The White-Cheeked Barbet (Psilopogon viridis) is found only in South India. It rarely descends from the trees, where its colors and size make it invisible. These are shy and cautious birds, quick to return to their safe haven, the canopy, at the slightest sign of danger. They are frugivorous; that is, their diet consists mainly of fruits.

This individual (all photos were taken from an upstairs window of my house) was forced to break cover as it was on a mission: Operation Papaya. Having detected a nearby fruiting papaya tree, it mounted a systematic surveillance operation. The objective? To get in the first strike when the fruits ripened, ahead of the other birds in the area. It would check out the papayas daily, tapping with its beak to check if they were ready. It would also perch next to the unripe papayas and gaze at them longingly in a human way.

And it would not go straight to the papayas; no, no, no! It would first station itself on a near-by mango tree, from where it would watch the papayas for some time. When it judged the time was right, it would fly to the papaya tree. It would then sit there for a while, observing its surroundings. Only after this would it approach the papayas. Even then, when it was right next to the fruits, it would not touch them immediately but again look all around. Sometimes it would even disinterestedly turn its back to the papayas. Finally, after all these preparatory rituals, it would allow itself to approach the papayas and peck them.
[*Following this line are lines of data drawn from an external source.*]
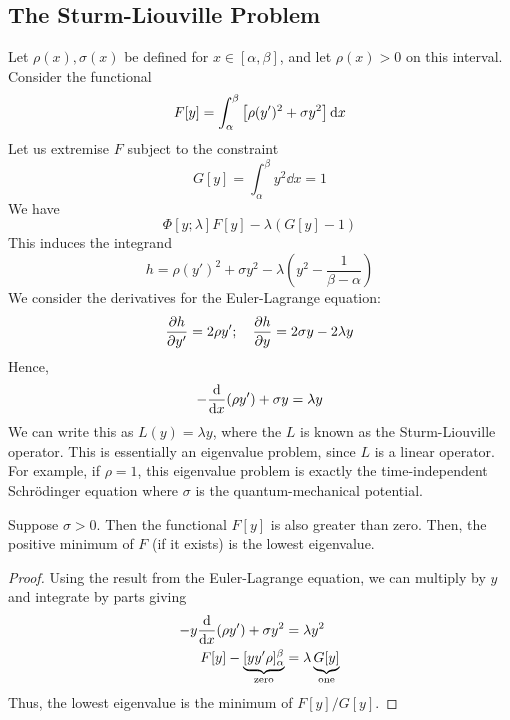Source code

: \subsection{The Sturm-Liouville Problem}
Let \( \rho(x), \sigma(x) \) be defined for \( x \in [\alpha, \beta] \), and let \( \rho(x) > 0 \) on this interval.
Consider the functional
\[
	F[y] = \int_\alpha^\beta \qty[ \rho (y')^2 + \sigma y^2 ]\dd{x}
\]
Let us extremise \( F \) subject to the constraint
\[
	G[y] = \int_\alpha^\beta y^2 \dd{x} = 1
\]
We have
\[
	\Phi[y;\lambda]  F[y] - \lambda (G[y] - 1)
\]
This induces the integrand
\[
	h = \rho (y')^2 + \sigma y^2 - \lambda (y^2 - \frac{1}{\beta - \alpha})
\]
We consider the derivatives for the Euler-Lagrange equation:
\[
	\pdv{h}{y'} = 2 \rho y';\quad \pdv{h}{y} = 2 \sigma y - 2 \lambda y
\]
Hence,
\[
	-\dv{x}\qty(\rho y') + \sigma y = \lambda y
\]
We can write this as \( L(y) = \lambda y \), where the \( L \) is known as the Sturm-Liouville operator.
This is essentially an eigenvalue problem, since \( L \) is a linear operator.
For example, if \( \rho = 1 \), this eigenvalue problem is exactly the time-independent Schr\"odinger equation where \( \sigma \) is the quantum-mechanical potential.

Suppose \( \sigma > 0 \).
Then the functional \( F[y] \) is also greater than zero.
Then, the positive minimum of \( F \) (if it exists) is the lowest eigenvalue.
\begin{proof}
	Using the result from the Euler-Lagrange equation, we can multiply by \( y \) and integrate by parts giving
	\begin{align*}
		-y\dv{x}\qty(\rho y') + \sigma y^2                         & = \lambda y^2                            \\
		F[y] - \underbrace{[y y' \rho]_\alpha^\beta}_{\text{zero}} & = \lambda \underbrace{G[y]}_{\text{one}}
	\end{align*}
	Thus, the lowest eigenvalue is the minimum of \( F[y] / G[y] \).
\end{proof}

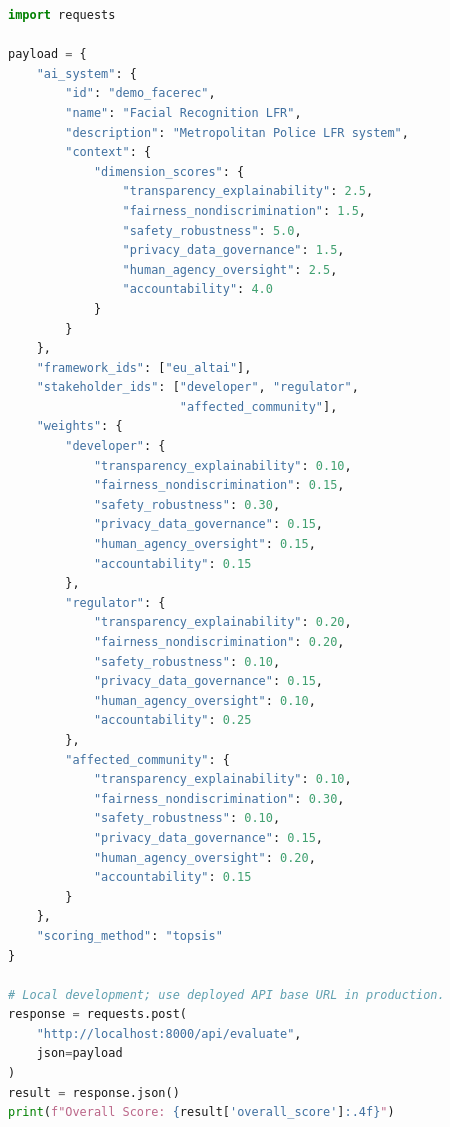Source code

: \setcounter{lstlisting}{2}
\begin{lstlisting}[language=Python, caption={Example API call to the evaluate endpoint.}]
import requests

payload = {
    "ai_system": {
        "id": "demo_facerec",
        "name": "Facial Recognition LFR",
        "description": "Metropolitan Police LFR system",
        "context": {
            "dimension_scores": {
                "transparency_explainability": 2.5,
                "fairness_nondiscrimination": 1.5,
                "safety_robustness": 5.0,
                "privacy_data_governance": 1.5,
                "human_agency_oversight": 2.5,
                "accountability": 4.0
            }
        }
    },
    "framework_ids": ["eu_altai"],
    "stakeholder_ids": ["developer", "regulator",
                        "affected_community"],
    "weights": {
        "developer": {
            "transparency_explainability": 0.10,
            "fairness_nondiscrimination": 0.15,
            "safety_robustness": 0.30,
            "privacy_data_governance": 0.15,
            "human_agency_oversight": 0.15,
            "accountability": 0.15
        },
        "regulator": {
            "transparency_explainability": 0.20,
            "fairness_nondiscrimination": 0.20,
            "safety_robustness": 0.10,
            "privacy_data_governance": 0.15,
            "human_agency_oversight": 0.10,
            "accountability": 0.25
        },
        "affected_community": {
            "transparency_explainability": 0.10,
            "fairness_nondiscrimination": 0.30,
            "safety_robustness": 0.10,
            "privacy_data_governance": 0.15,
            "human_agency_oversight": 0.20,
            "accountability": 0.15
        }
    },
    "scoring_method": "topsis"
}

# Local development; use deployed API base URL in production.
response = requests.post(
    "http://localhost:8000/api/evaluate",
    json=payload
)
result = response.json()
print(f"Overall Score: {result['overall_score']:.4f}")
\end{lstlisting}
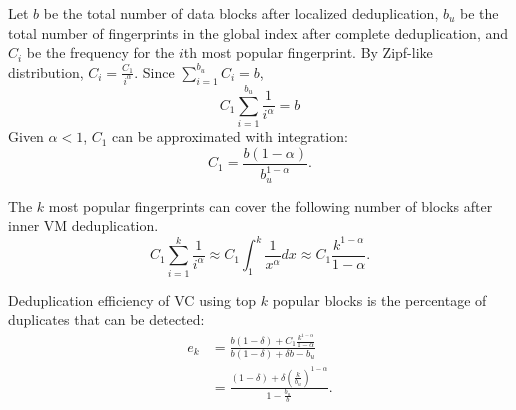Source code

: Let $b$ be the total number of data blocks after localized deduplication, 
$b_u$ be the total number of fingerprints 
in the global index after complete deduplication, and
$C_i$ be the frequency for the $i$th most popular fingerprint. 
By Zipf-like distribution, $C_i = \frac{C_1}{i^\alpha}.$
Since $ \sum_{i=1}^{b_u}C_i = b$,
\[
C_1 \sum_{i=1}^{b_u}\frac{1}{i^\alpha} = b
\]
Given $\alpha <1$, $C_1$ can be approximated with integration:
\begin{equation}
C_1=\frac{b(1-\alpha)}{b_u^{1-\alpha}}.
\end{equation}


The  $k$ most popular fingerprints can cover the following number of blocks after inner VM 
deduplication.
\[
C_1 \sum_{i=1}^{k}\frac{1}{i^\alpha} \approx  
C_1 \int_{1}^{k}\frac{1}{x^\alpha} dx  \approx  C_1\frac{  k^{1-\alpha}} {1-\alpha}.
\]

Deduplication efficiency of VC using top $k$ popular blocks
is the percentage of duplicates that can be detected:  
\begin{equation}
\begin{split}
e_k &= 
\frac{ b(1-\delta) + C_1\frac{  k^{1-\alpha}} {1-\alpha}} 
{b(1-\delta)  + \delta b - b_u }\\
&= 
\frac{ (1-\delta) + \delta  (\frac{k}{b_u})^{1-\alpha}}
{ 1- \frac{b_u}{b} }.
\end{split}
\end{equation}




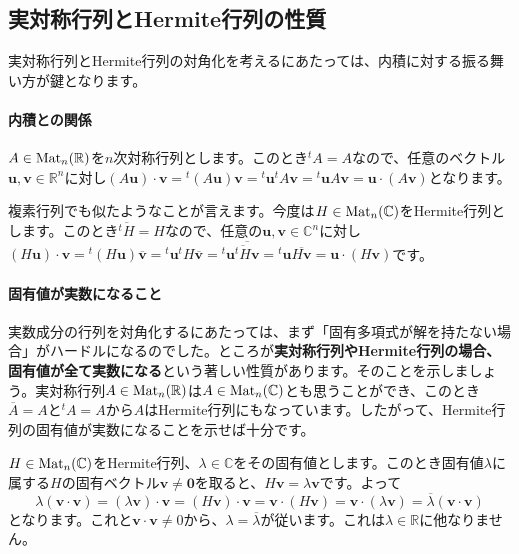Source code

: \subsection{実対称行列とHermite行列の性質}

実対称行列とHermite行列の対角化を考えるにあたっては、内積に対する振る舞い方が鍵となります。

\paragraph{内積との関係}

$A \in \operatorname{Mat}_n(\mathbb{R})$を$n$次対称行列とします。このとき${}^t\!A = A$なので、任意のベクトル$\bm{u}, \bm{v} \in \mathbb{R}^n$に対し$(A\bm{u}) \cdot \bm{v} = {}^t(A\bm{u}) \bm{v} = {}^t\bm{u} {}^t\!A \bm{v} = {}^t\bm{u} A\bm{v} = \bm{u} \cdot (A\bm{v})$となります。

複素行列でも似たようなことが言えます。今度は$H \in \operatorname{Mat}_n(\mathbb{C})$をHermite行列とします。このとき$\overline{{}^tH} = H$なので、任意の$\bm{u}, \bm{v} \in \mathbb{C}^n$に対し$(H\bm{u})\cdot \bm{v} = {}^t(H\bm{u}) \overline{\bm{v}} = {}^t\bm{u} {}^t\!H\overline{\bm{v}} = {}^t\bm{u} \overline{\overline{{}^t\!H}\bm{v}} = {}^t\bm{u} \overline{H\bm{v}} = \bm{u} \cdot (H\bm{v})$です。

\paragraph{固有値が実数になること}

実数成分の行列を対角化するにあたっては、まず「固有多項式が解を持たない場合」がハードルになるのでした。ところが\textbf{実対称行列やHermite行列の場合、固有値が全て実数になる}という著しい性質があります。そのことを示しましょう。実対称行列$A \in \operatorname{Mat}_n(\mathbb{R})$は$A \in \operatorname{Mat}_n(\mathbb{C})$とも思うことができ、このとき$\overline{A} = A$と${}^t\!A = A$から$A$はHermite行列にもなっています。したがって、Hermite行列の固有値が実数になることを示せば十分です。

$H \in \operatorname{Mat}_n(\mathbb{C})$をHermite行列、$\lambda \in \mathbb{C}$をその固有値とします。このとき固有値$\lambda$に属する$H$の固有ベクトル$\bm{v} \neq \bm{0}$を取ると、$H\bm{v} = \lambda \bm{v}$です。よって
\[
\lambda(\bm{v} \cdot \bm{v}) = (\lambda\bm{v}) \cdot \bm{v} = (H\bm{v}) \cdot \bm{v} = \bm{v} \cdot (H\bm{v})
= \bm{v} \cdot (\lambda\bm{v}) = \overline{\lambda} (\bm{v} \cdot \bm{v})
\]
となります。これと$\bm{v} \cdot \bm{v} \neq 0$から、$\lambda = \overline{\lambda}$が従います。これは$\lambda \in \mathbb{R}$に他なりません。

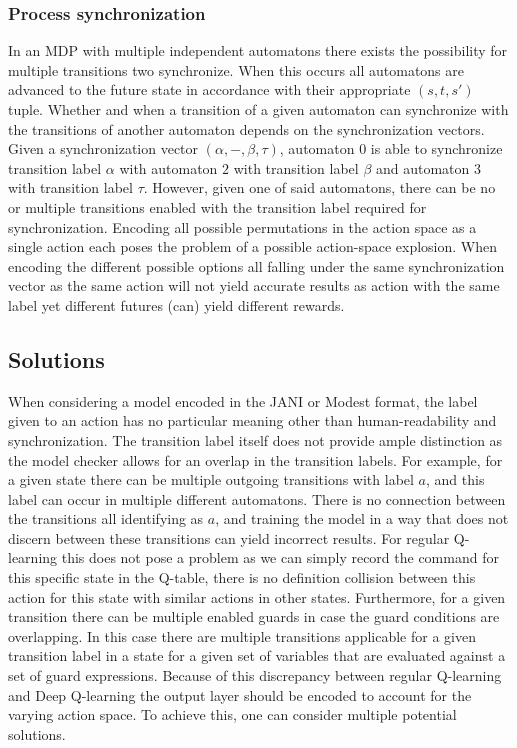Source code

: \subsubsection{Process synchronization}
In an MDP with multiple independent automatons there exists the possibility for multiple transitions two synchronize. When this occurs all automatons are advanced to the future state in accordance with their appropriate $(s, t, s')$ tuple. Whether and when a transition of a given automaton can synchronize with the transitions of another automaton depends on the synchronization vectors. Given a synchronization vector $(\alpha, -, \beta, \tau)$, automaton $0$ is able to synchronize transition label $\alpha$ with automaton $2$ with transition label $\beta$ and automaton $3$ with transition label $\tau$. However, given one of said automatons, there can be no or multiple transitions enabled with the transition label required for synchronization. Encoding all possible permutations in the action space as a single action each poses the problem of a possible action-space explosion. When encoding the different possible options all falling under the same synchronization vector as the same action will not yield accurate results as action with the same label yet different futures (can) yield different rewards.

\subsection{Solutions}
When considering a model encoded in the JANI \cite{jani} or Modest \cite{modest} format, the label given to an action has no particular meaning other than human-readability and synchronization. The transition label itself does not provide ample distinction as the model checker allows for an overlap in the transition labels. For example, for a given state there can be multiple outgoing transitions with label $a$, and this label can occur in multiple different automatons. There is no connection between the transitions all identifying as $a$, and training the model in a way that does not discern between these transitions can yield incorrect results. For regular Q-learning this does not pose a problem as we can simply record the command for this specific state in the Q-table, there is no definition collision between this action for this state with similar actions in other states. Furthermore, for a given transition there can be multiple enabled guards in case the guard conditions are overlapping. In this case there are multiple transitions applicable for a given transition label in a state for a given set of variables that are evaluated against a set of guard expressions. Because of this discrepancy between regular Q-learning and Deep Q-learning the output layer should be encoded to account for the varying action space. To achieve this, one can consider multiple potential solutions.

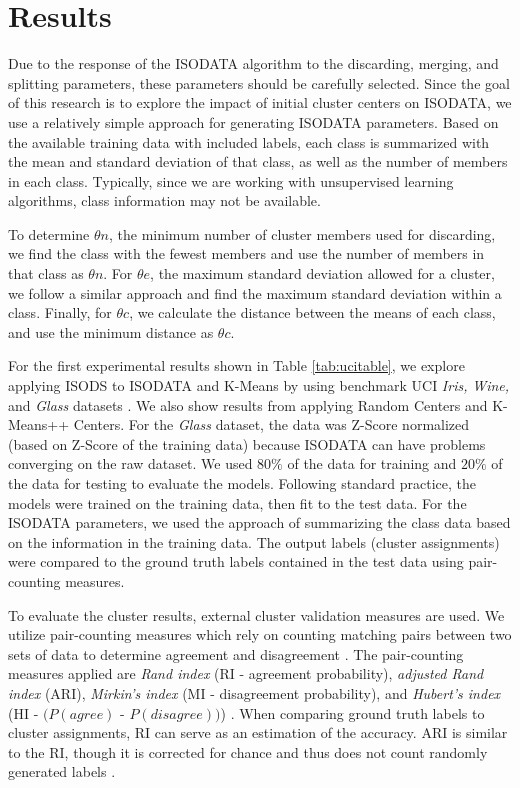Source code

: \documentclass[a4paper, 10pt]{article}
\begin{document}

\section{Results}

Due to the response of the ISODATA algorithm to the discarding, merging, and
splitting parameters, these parameters should be carefully selected. Since the
goal of this research is to explore the impact of initial cluster centers on
ISODATA, we use a relatively simple approach for generating ISODATA parameters.
Based on the available training data with included labels, each class is
summarized with the mean and standard deviation of that class, as well as the
number of members in each class. Typically, since we are working with
unsupervised learning algorithms, class information may not be available.

To determine $\theta n$, the minimum number of cluster members used for
discarding, we find the class with the fewest members and use the number of
members in that class as $\theta n$. For $\theta e$, the maximum standard
deviation allowed for a cluster, we follow a similar approach and find the
maximum standard deviation within a class. Finally, for $\theta c$, we calculate
the distance between the means of each class, and use the minimum distance as
$\theta c$. 

For the first experimental results shown in Table \ref{tab:ucitable}, we explore
applying ISODS to ISODATA and K-Means by using benchmark UCI \textit{Iris,}
\textit{Wine,} and \textit{Glass} datasets \cite{Dua2019}. We also show results
from applying Random Centers and K-Means++ Centers. For the \textit{Glass}
dataset, the data was Z-Score normalized (based on Z-Score of the training data)
because ISODATA can have problems converging on the raw dataset. We used $80\%$
of the data for training and $20\%$ of the data for testing to evaluate the
models. Following standard practice, the models were trained on the training
data, then fit to the test data. For the ISODATA parameters, we used the
approach of summarizing the class data based on the information in the training
data. The output labels (cluster assignments) were compared to the ground truth
labels contained in the test data using pair-counting measures. 

To evaluate the cluster results, external cluster validation measures are used.
We utilize pair-counting measures which rely on counting matching pairs between
two sets of data to determine agreement and disagreement \cite{Rezaei2016}. The
pair-counting measures applied are \textit{Rand index} (RI - agreement
probability), \textit{adjusted Rand index} (ARI), \textit{Mirkin's index} (MI -
disagreement probability), and \textit{Hubert's index} (HI - $(P(agree)$ -
$P(disagree))$) \cite{Hubert1985, Meila2003}. When comparing ground truth labels
to cluster assignments, RI can serve as an estimation of the accuracy. ARI is
similar to the RI, though it is corrected for chance and thus does not count
randomly generated labels \cite{Rand1971}.
\end{document}
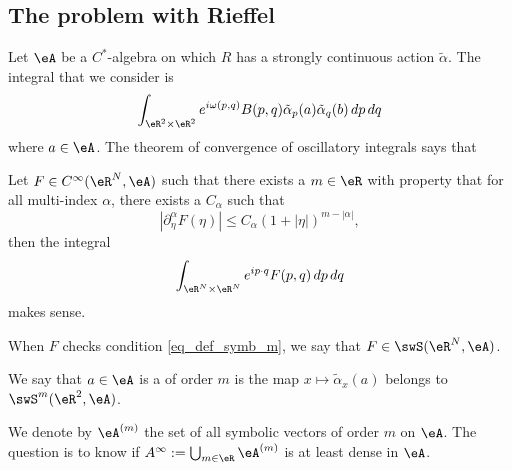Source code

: \subsection{The problem with Rieffel}


Let $\eA$ be a $C^*$-algebra on which $R$ has a strongly continuous action $\tilde\alpha$. The integral that we consider is
\[ 
  \int_{\eR^2\times\eR^2}e^{i\omega(p,q)}B(p,q)\tilde\alpha_p(a)\tilde\alpha_q(b)\,dp\,dq
\]
where $a\in\eA$. The theorem of convergence of oscillatory integrals says that

\begin{theorem}
Let $F\in C^{\infty}(\eR^N,\eA)$ such that there exists a $m\in\eR$ with property that for all multi-index $\alpha$, there exists a $C_{\alpha}$ such that
\begin{equation} \label{eq_def_symb_m}
  | \partial^{\alpha}_{\eta}F(\eta) |\leq C_{\alpha}(1+| \eta |)^{m-| \alpha |},  
\end{equation}
then the integral
\[ 
  \int_{\eR^N\times\eR^N} e^{ip\cdot q}F(p,q)\,dp\,dq
\]
makes sense.

\end{theorem}
When $F$ checks condition \eqref{eq_def_symb_m}, we say that $F\in\swS(\eR^N,\eA)$. 

\begin{definition}
We say that $a\in\eA$ is a  of order $m$ is the map $x\mapsto\tilde\alpha_x(a)$ belongs to $\swS^m(\eR^2,\eA)$.
\end{definition}
We denote by $\eA^{(m)}$ the set of all symbolic vectors of order $m$ on $\eA$. The question is to know if $A^{\infty}:=\bigcup_{m\in\eR}\eA^{(m)}$ is at least dense in $\eA$.


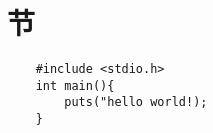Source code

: \documentclass{article}
\begin{document}
\section{节}

\begin{verbatim}
    #include <stdio.h>
    int main(){
        puts("hello world!);
    }
\end{verbatim}
\end{document}

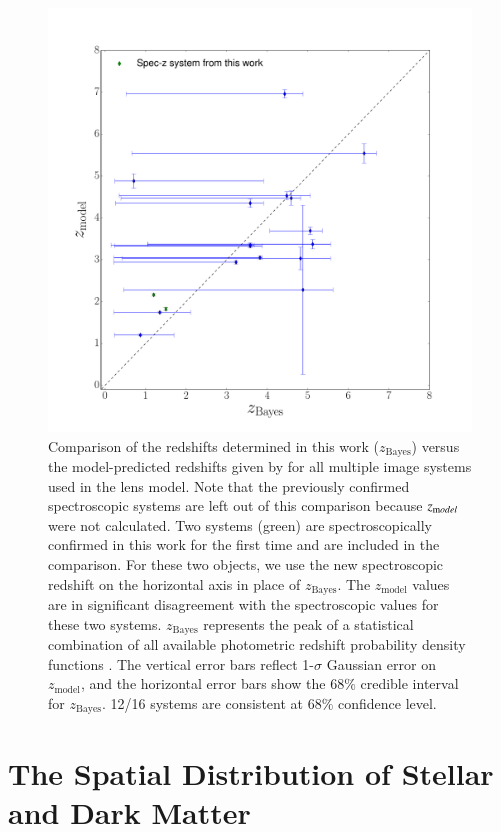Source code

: \begin{figure}
    \centering
    \includegraphics[width=.8\textwidth]{fig/redshift_comparison.pdf}
    \caption[Comparison of the redshifts estimates.]{Comparison of the redshifts determined in this work
    ($z_{\textrm{Bayes}}$) versus the model-predicted redshifts given by \citet{2014arXiv1409.8663J} for all
    multiple image systems used in the lens model. Note that the previously confirmed spectroscopic systems are
    left out of this comparison because $z_{\textrm model}$ were not calculated. Two systems (green) are
    spectroscopically confirmed in this work for the first time and are included in the comparison. For these two
    objects, we use the new spectroscopic redshift on the horizontal axis in place of $z_{\textrm{Bayes}}$. The
    $z_{\textrm{model}}$ values are in significant disagreement with the spectroscopic values for these two
    systems. $z_{\textrm{Bayes}}$ represents the peak of a statistical combination of all available photometric
    redshift probability density functions \citep{Dahlen:2013p33380}. The vertical error bars reflect 1-$\sigma$
    Gaussian error on $z_{\textrm{model}}$, and the horizontal error bars show the $68\%$ credible interval for
    $z_{\textrm{Bayes}}$. 12/16 systems are consistent at $68\%$ confidence level. }
    \label{fig:compare_z}
\end{figure}


\section{The Spatial Distribution of Stellar and Dark Matter}

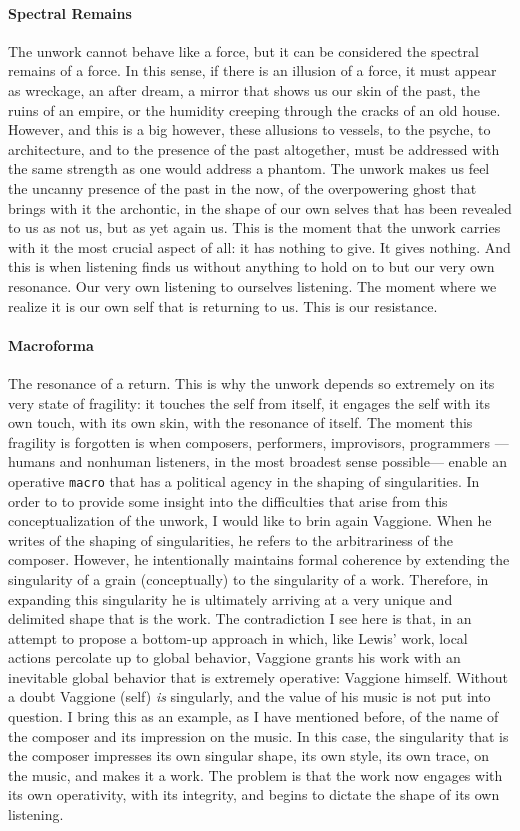 \paragraph{Spectral Remains}
The unwork cannot behave like a force, but it can be considered the spectral remains of a force. In this sense, if there is an illusion of a force, it must appear as wreckage, an after dream, a mirror that shows us our skin of the past, the ruins of an empire, or the humidity creeping through the cracks of an old house. However, and this is a big however, these allusions to vessels, to the psyche, to architecture, and to the presence of the past altogether, must be addressed with the same strength as one would address a phantom. The unwork makes us feel the uncanny presence of the past in the now, of the overpowering ghost that brings with it the archontic, in the shape of our own selves that has been revealed to us as not us, but as yet again us. This is the moment that the unwork carries with it the most crucial aspect of all: it has nothing to give. It gives nothing. And this is when listening finds us without anything to hold on to but our very own resonance. Our very own listening to ourselves listening. The moment where we realize it is our own self that is returning to us. This is our resistance.

\paragraph{Macroforma}
The resonance of a return. This is why the unwork depends so extremely on its very state of fragility: it touches the self from itself, it engages the self with its own touch, with its own skin, with the resonance of itself. The moment this fragility is forgotten is when composers, performers, improvisors, programmers ---humans and nonhuman listeners, in the most broadest sense possible--- enable an operative \texttt{macro} that has a political agency in the shaping of singularities. In order to to provide some insight into the difficulties that arise from this conceptualization of the unwork, I would like to brin again Vaggione. When he writes of the shaping of singularities, he refers to the arbitrariness of the composer. However, he intentionally maintains formal coherence by extending the singularity of a grain (conceptually) to the singularity of a work. Therefore, in expanding this singularity he is ultimately arriving at a very unique and delimited shape that is the work. The contradiction I see here is that, in an attempt to propose a bottom-up approach in which, like Lewis' work, local actions percolate up to global behavior, Vaggione grants his work with an inevitable global behavior that is extremely operative: Vaggione himself. Without a doubt Vaggione (self) \textit{is} singularly, and the value of his music is not put into question. I bring this as an example, as I have mentioned before, of the name of the composer and its impression on the music. In this case, the singularity that is the composer impresses its own singular shape, its own style, its own trace, on the music, and makes it a work. The problem is that the work now engages with its own operativity, with its integrity, and begins to dictate the shape of its own listening.

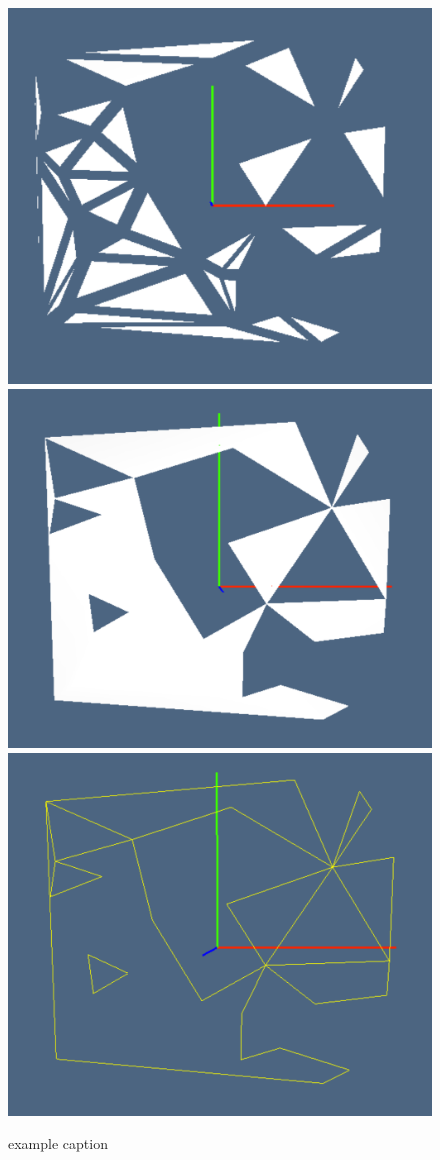 \documentclass[11pt,oneside]{article}	%
\begin{document}
\begin{figure}[htbp] %
   \centering
   \includegraphics[height=0.25\linewidth,width=0.32\linewidth]{images/tria0} 
   \includegraphics[height=0.25\linewidth,width=0.32\linewidth]{images/tria1} 
   \includegraphics[height=0.25\linewidth,width=0.32\linewidth]{images/tria2} 
   \caption{example caption}
   \label{fig:example}
\end{figure}
\end{document}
Clearly, it was making sure the coast was clear and also throwing any bird that happened to be watching off the papaya scent. And one day, its patience and determination were rewarded: it was indeed the first to taste the ripe fruit.

Having watched this tiny but feisty bird for a few days every morning, I became familiar with its mannerisms and calls. I no longer see it outside my window (perhaps it has found a more enticing fruit elsewhere?), but I do hear its signature raucous call now and then.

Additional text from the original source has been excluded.